O is for Outlier Detection
Outlier (or anomaly) detection is the technical term for “finding weird stuff”. It’s used in a wide variety of applications including malware detection and looking for credit card fraud. For example, if you live in Ottawa but your credit card was used to buy a gaming console in Boise, Idaho (without any other purchases) that would be anomalous. Outlier detection is related to clustering. In clustering we are trying to find the groups of related data. In outlier detection we are trying to find the points that don’t belong to any groups. There are three different categories of outliers
- Local (or contextual) outliers: These are points that are close to groups of data but don’t belong to any cluster. This could be an email which seems mostly legitimate except something seems a little off (e.g. “Follow us on Twittterr”) .
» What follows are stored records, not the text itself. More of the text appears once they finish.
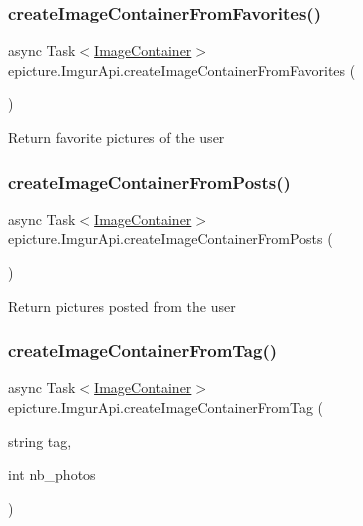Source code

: \subsubsection{\texorpdfstring{create\+Image\+Container\+From\+Favorites()}{createImageContainerFromFavorites()}}
{\footnotesize\ttfamily async Task$<$\mbox{\hyperlink{classepicture_1_1_image_container}{Image\+Container}}$>$ epicture.\+Imgur\+Api.\+create\+Image\+Container\+From\+Favorites (\begin{DoxyParamCaption}{ }\end{DoxyParamCaption})}

Return favorite pictures of the user \mbox{\label{classepicture_1_1_imgur_api_a7d7e217e9bbe707827de3f3222245ba8}} 
\subsubsection{\texorpdfstring{create\+Image\+Container\+From\+Posts()}{createImageContainerFromPosts()}}
{\footnotesize\ttfamily async Task$<$\mbox{\hyperlink{classepicture_1_1_image_container}{Image\+Container}}$>$ epicture.\+Imgur\+Api.\+create\+Image\+Container\+From\+Posts (\begin{DoxyParamCaption}{ }\end{DoxyParamCaption})}

Return pictures posted from the user \mbox{\label{classepicture_1_1_imgur_api_ac4db02936c30dfc87f1b5557f7a7af75}} 
\subsubsection{\texorpdfstring{create\+Image\+Container\+From\+Tag()}{createImageContainerFromTag()}}
{\footnotesize\ttfamily async Task$<$\mbox{\hyperlink{classepicture_1_1_image_container}{Image\+Container}}$>$ epicture.\+Imgur\+Api.\+create\+Image\+Container\+From\+Tag (\begin{DoxyParamCaption}\item[{string}]{tag,  }\item[{int}]{nb\+\_\+photos }\end{DoxyParamCaption})}

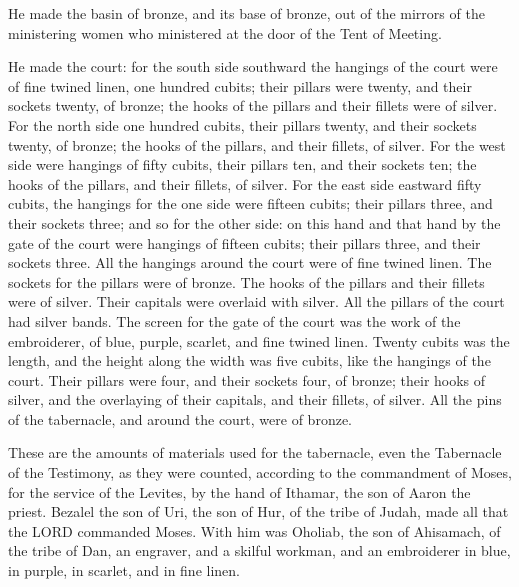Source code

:  He made the basin of bronze, and its base of bronze, out
of the mirrors of the ministering women who ministered at the door of
the Tent of Meeting.

 He made the court: for the south side southward the
hangings of the court were of fine twined linen, one hundred cubits;
 their pillars were twenty, and their sockets twenty, of
bronze; the hooks of the pillars and their fillets were of silver.
 For the north side one hundred cubits, their pillars
twenty, and their sockets twenty, of bronze; the hooks of the pillars,
and their fillets, of silver.  For the west side were
hangings of fifty cubits, their pillars ten, and their sockets ten; the
hooks of the pillars, and their fillets, of silver.  For
the east side eastward fifty cubits,  the hangings for
the one side were fifteen cubits; their pillars three, and their sockets
three;  and so for the other side: on this hand and that
hand by the gate of the court were hangings of fifteen cubits; their
pillars three, and their sockets three.  All the hangings
around the court were of fine twined linen.  The sockets
for the pillars were of bronze. The hooks of the pillars and their
fillets were of silver. Their capitals were overlaid with silver. All
the pillars of the court had silver bands.  The screen
for the gate of the court was the work of the embroiderer, of blue,
purple, scarlet, and fine twined linen. Twenty cubits was the length,
and the height along the width was five cubits, like the hangings of the
court.  Their pillars were four, and their sockets four,
of bronze; their hooks of silver, and the overlaying of their capitals,
and their fillets, of silver.  All the pins of the
tabernacle, and around the court, were of bronze.

 These are the amounts of materials used for the
tabernacle, even the Tabernacle of the Testimony, as they were counted,
according to the commandment of Moses, for the service of the Levites,
by the hand of Ithamar, the son of Aaron the priest. 
Bezalel the son of Uri, the son of Hur, of the tribe of Judah, made all
that the LORD commanded Moses.  With him was Oholiab, the
son of Ahisamach, of the tribe of Dan, an engraver, and a skilful
workman, and an embroiderer in blue, in purple, in scarlet, and in fine
linen.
- Global (or point) outliers: These are the data points that are completely off on their own and are far away from other data points. Going back to the email example, this would be like having an email in German if the rest of your inbox had English/French emails.
- Collective outliers : These are groups of outlying points which may have some underlying pattern. This would be like having a spam campaign of emails where they look strange compared to normal email, but are all related to one another.
In many (all?) large datasets there are bound to be lots of outliers. It’s like being a woman trying to find a partner on a dating app: “the odds are good but the goods are odd”. It’s relatively easy to find anomalies but it’s more challenging to find interesting outliers.
- It’s worth noting that in a lot of cases if something is anomalous it doesn’t necessarily mean that it is bad. It just means that the data point is different from the others. However, it probably means that it is more interesting and may need to be investigated.
- To find out if an outlier is truly interesting or not you need to combine it with extra context. For example, if you find an anomalous credit card purchase (such as a gaming console in Idaho) it’s worth looking at the other purchases around that time (did they also buy plane tickets to Idaho?).
- You can also find interesting patterns by grouping anomalies together. In malware detection this could mean “did a bunch of suspicious activity happen on one computer in a short time frame?”. Here you need something else to group on (in this case it’s by looking at anomalies for one computer at a time).
How do we actually find anomalies?
Low frequency events
One of the easiest ways to find outliers is to say “show me events that occur less than X% of the time”. This is really easy because we can just count all the events we are interested in and then divide by the total number of events. Let’s imagine we have a survey of what people put in their coffee
Raw count | Frequency (count/total) | |
---|---|---|
Nothing (black) | 95 | 0.35 |
Milk | 120 | 0.44 |
Sugar | 53 | 0.20 |
Butter | 2 | 0.01 |
In this case it’s pretty clear that people putting butter in their coffee is weird. This method breaks down if there are lots of different options or one or two very popular options.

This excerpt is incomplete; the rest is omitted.